Because the alphabet of DNA is only four letters long (with A, T, G, C representing the nucleic bases adenine, thymine, guanine, and cytosine), English was not the best fit for the translation. Instead, researchers focused on binary code (the two-character mathematical system of 1s and 0s used by computers). With this technique Goldman’s team encoded text as well as audio files and images in the DNA macromolecule, including a 26-second audio clip of Dr. Martin Luther King’s “I have a dream” speech, and a photo of the EBI facility. (Get the full story here.)
Molecular geneticist George M. Church first attempted a translation of binary code into DNA at Harvard Medical School by encoding an HTML draft of his recent book Regenesis: How Synthetic Biology Will Reinvent Nature and Ourselves. But Church’s cipher was too simple (bases G and T represented 1s while A and C represented 0s), and it resulted in glitches when translating the DNA back into binary code.
Learning from Church’s mistake, Goldman developed a more complex code adapted to DNA’s natural tendency toward genetic variation. Goldman’s code makes every byte (or eight-character binary unit) represent a five-letter word out of As, Cs, Gs, and Ts. These combine to form strings of 117 letters. The DNA “sentences” overlap so that decoders can check against other strings if inconsistencies arises. Thus far the method has resulted in 100% accuracy.
So why bother with all this? What’s the advantage of converting data into DNA when it already exists in books and microchips? The answer is clear when you think about the massive amount of data our society is quickly amassing. If 46 microscopic chromosomes can carry all the information necessary to make a human, think of how many libraries could fit in that space. Goldman’s sequencing of Shakespeare’s Sonnets was microscopically miniscule, and his team believes that they could store all the data from the CERN Particle Physics Laboratory, nearly 90 petabytes (one quadrillion bytes), in just 41 grams of DNA.

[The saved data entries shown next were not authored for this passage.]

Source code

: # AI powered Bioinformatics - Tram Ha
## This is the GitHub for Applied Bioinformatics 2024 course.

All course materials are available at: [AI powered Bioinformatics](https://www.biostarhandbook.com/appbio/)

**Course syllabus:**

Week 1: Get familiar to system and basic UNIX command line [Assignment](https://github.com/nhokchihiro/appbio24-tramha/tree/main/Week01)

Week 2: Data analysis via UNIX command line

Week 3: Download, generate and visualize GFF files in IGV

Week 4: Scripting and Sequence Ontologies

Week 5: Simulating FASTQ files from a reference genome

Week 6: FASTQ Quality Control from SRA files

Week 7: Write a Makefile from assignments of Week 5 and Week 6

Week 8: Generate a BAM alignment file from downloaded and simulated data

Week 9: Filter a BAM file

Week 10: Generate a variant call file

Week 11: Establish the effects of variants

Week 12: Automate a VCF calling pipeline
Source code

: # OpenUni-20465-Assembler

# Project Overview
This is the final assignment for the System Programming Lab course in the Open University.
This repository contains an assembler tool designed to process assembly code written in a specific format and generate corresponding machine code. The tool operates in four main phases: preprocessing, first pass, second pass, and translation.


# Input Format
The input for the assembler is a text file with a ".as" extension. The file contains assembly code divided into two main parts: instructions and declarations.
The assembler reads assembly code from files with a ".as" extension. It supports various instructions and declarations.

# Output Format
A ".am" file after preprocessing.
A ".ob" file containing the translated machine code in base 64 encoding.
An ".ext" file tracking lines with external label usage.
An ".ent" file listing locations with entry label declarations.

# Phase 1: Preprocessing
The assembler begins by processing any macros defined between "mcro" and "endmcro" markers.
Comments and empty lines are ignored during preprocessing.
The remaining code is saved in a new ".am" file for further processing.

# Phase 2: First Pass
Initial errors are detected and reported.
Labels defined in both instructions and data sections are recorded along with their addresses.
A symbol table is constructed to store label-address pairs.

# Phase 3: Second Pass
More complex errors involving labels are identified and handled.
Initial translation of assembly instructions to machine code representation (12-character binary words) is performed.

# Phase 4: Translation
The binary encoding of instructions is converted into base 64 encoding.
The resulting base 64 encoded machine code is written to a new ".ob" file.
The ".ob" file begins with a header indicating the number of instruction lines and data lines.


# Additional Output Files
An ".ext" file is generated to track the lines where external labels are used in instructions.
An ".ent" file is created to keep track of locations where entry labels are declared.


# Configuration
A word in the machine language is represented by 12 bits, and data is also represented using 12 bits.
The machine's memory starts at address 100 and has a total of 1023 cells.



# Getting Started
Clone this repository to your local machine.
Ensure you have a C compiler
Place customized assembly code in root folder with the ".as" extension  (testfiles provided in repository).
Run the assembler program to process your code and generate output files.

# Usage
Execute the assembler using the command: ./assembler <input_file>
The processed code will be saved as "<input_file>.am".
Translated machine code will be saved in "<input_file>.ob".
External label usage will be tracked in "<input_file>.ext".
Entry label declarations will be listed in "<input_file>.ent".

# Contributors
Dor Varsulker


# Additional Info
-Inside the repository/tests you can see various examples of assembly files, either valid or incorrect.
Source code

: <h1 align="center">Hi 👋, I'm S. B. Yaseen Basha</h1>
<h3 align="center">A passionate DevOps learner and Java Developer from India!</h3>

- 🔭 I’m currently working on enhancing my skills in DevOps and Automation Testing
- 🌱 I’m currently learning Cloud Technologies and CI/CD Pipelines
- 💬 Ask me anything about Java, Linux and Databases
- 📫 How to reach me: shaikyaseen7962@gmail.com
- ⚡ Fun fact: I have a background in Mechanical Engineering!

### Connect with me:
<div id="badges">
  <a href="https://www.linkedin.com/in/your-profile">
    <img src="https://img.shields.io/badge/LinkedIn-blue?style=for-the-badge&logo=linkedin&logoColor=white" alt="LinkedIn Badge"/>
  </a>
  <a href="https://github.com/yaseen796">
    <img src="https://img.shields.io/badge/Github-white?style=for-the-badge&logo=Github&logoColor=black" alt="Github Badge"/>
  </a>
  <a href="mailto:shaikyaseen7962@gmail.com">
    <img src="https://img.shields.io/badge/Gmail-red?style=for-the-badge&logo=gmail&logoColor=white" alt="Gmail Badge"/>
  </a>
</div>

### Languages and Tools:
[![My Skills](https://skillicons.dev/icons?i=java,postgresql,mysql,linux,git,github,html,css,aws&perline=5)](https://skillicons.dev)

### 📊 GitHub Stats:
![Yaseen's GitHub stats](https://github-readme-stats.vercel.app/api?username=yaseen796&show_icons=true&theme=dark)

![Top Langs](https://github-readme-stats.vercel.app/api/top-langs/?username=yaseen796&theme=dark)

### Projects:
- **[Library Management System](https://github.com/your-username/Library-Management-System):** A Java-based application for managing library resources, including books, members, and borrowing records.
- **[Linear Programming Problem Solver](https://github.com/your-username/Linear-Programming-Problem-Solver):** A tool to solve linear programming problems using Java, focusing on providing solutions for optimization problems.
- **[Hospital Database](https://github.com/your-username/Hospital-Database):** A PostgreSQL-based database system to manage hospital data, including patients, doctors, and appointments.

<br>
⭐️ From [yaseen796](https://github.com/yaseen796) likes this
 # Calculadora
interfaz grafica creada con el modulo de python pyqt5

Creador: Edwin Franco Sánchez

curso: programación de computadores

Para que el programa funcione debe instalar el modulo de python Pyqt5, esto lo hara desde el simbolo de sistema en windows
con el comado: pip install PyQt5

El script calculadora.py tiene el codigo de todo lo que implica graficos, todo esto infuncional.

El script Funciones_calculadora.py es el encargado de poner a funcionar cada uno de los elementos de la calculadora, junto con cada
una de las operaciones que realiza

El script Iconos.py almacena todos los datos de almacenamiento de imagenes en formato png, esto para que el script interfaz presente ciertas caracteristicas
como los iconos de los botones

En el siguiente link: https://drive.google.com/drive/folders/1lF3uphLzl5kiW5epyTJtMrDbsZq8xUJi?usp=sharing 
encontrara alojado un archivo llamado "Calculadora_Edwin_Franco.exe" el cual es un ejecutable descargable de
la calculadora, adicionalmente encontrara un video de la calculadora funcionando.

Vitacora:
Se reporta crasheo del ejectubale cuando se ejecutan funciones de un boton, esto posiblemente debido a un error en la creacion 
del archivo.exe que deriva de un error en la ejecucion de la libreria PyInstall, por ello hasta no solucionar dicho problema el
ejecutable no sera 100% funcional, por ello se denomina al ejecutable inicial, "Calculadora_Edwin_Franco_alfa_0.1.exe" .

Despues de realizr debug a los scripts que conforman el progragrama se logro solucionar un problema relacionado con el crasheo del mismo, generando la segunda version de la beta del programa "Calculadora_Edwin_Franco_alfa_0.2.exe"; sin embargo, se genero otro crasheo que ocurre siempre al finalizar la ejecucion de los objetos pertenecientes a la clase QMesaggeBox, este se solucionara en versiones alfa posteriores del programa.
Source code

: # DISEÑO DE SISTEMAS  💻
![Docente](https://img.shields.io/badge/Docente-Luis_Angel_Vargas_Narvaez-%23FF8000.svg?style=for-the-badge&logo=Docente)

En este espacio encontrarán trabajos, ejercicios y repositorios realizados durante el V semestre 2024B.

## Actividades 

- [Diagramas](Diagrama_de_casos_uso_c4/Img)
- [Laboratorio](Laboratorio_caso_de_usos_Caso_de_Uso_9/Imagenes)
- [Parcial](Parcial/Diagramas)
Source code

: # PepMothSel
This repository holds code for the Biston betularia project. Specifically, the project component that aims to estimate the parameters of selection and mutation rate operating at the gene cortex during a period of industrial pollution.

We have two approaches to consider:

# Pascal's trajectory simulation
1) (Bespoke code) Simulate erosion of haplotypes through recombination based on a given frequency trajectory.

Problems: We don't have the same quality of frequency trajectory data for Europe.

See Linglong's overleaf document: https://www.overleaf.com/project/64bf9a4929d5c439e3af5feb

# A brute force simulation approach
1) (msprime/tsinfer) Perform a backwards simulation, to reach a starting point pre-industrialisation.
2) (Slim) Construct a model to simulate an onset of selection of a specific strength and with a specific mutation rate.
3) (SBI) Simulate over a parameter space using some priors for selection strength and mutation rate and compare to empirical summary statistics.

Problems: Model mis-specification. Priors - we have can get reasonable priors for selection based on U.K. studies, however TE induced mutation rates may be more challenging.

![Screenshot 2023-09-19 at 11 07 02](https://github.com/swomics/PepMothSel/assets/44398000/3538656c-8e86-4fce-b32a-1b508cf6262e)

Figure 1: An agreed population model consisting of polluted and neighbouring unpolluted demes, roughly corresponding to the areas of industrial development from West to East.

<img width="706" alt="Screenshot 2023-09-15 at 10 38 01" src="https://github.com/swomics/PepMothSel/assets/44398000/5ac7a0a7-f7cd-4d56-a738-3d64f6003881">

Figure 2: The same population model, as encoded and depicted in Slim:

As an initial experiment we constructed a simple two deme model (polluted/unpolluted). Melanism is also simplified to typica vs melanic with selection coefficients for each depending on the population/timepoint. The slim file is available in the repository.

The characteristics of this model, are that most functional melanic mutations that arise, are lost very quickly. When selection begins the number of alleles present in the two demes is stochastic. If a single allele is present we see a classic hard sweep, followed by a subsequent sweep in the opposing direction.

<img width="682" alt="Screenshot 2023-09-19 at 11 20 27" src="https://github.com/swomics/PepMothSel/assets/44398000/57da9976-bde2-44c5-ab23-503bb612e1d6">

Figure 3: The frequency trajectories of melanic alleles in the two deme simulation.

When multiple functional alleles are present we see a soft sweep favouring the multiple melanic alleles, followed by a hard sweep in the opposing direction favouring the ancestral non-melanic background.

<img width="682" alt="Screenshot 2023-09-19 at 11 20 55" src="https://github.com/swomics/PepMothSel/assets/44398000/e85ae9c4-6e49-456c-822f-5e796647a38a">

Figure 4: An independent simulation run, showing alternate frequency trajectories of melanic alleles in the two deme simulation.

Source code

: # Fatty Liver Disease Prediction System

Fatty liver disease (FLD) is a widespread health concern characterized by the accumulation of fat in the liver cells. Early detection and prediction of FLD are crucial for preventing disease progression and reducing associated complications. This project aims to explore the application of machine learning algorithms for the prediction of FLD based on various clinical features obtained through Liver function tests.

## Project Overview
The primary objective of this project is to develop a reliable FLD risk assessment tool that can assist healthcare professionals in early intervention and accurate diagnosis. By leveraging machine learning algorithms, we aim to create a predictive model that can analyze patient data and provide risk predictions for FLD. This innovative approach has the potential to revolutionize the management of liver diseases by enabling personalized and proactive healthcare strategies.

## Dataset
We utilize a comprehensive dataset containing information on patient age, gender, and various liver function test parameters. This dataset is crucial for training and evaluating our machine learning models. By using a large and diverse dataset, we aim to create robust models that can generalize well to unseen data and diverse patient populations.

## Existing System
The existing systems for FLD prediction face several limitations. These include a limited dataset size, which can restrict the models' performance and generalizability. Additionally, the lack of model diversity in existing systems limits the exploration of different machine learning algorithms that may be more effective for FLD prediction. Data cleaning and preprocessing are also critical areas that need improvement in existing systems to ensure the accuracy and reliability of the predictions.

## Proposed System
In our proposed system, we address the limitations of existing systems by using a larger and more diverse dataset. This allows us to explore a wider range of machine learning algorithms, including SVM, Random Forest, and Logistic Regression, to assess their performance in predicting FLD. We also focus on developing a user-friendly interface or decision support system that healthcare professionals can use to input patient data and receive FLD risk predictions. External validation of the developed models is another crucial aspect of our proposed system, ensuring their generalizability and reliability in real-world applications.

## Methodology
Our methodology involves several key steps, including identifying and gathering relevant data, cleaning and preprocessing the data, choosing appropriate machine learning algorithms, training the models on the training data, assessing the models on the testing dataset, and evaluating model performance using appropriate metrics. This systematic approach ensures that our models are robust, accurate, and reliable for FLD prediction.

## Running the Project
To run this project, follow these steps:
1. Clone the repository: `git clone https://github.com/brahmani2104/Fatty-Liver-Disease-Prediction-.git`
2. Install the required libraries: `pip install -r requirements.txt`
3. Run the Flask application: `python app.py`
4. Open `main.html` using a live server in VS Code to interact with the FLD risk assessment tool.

But the best case for the DNA data storage is just how long it lasts. “The experiment was done 60,000 years ago,” Goldman told Nature, “when a mammoth died and lay there in the ice.” With this in mind, the extreme longevity of DNA has spectacular implications for the “apocalypse-proof” preservation of data in that our culture and literature could not only be archived, but fossilized. And though sequencing and decoding methods will undoubtedly change, the code in which all life on earth is written probably won’t go out of style in the way cassette tapes gave way to CDs, which in turn gave way to MP3s.
Most importantly, now thanks to DNA data storage, Shakespeare may actually be able to keep the promise he made to his mysterious mistress centuries ago in Sonnet 60:
And yet to times in hope, my verse shall stand
Praising thy worth, despite his cruel hand.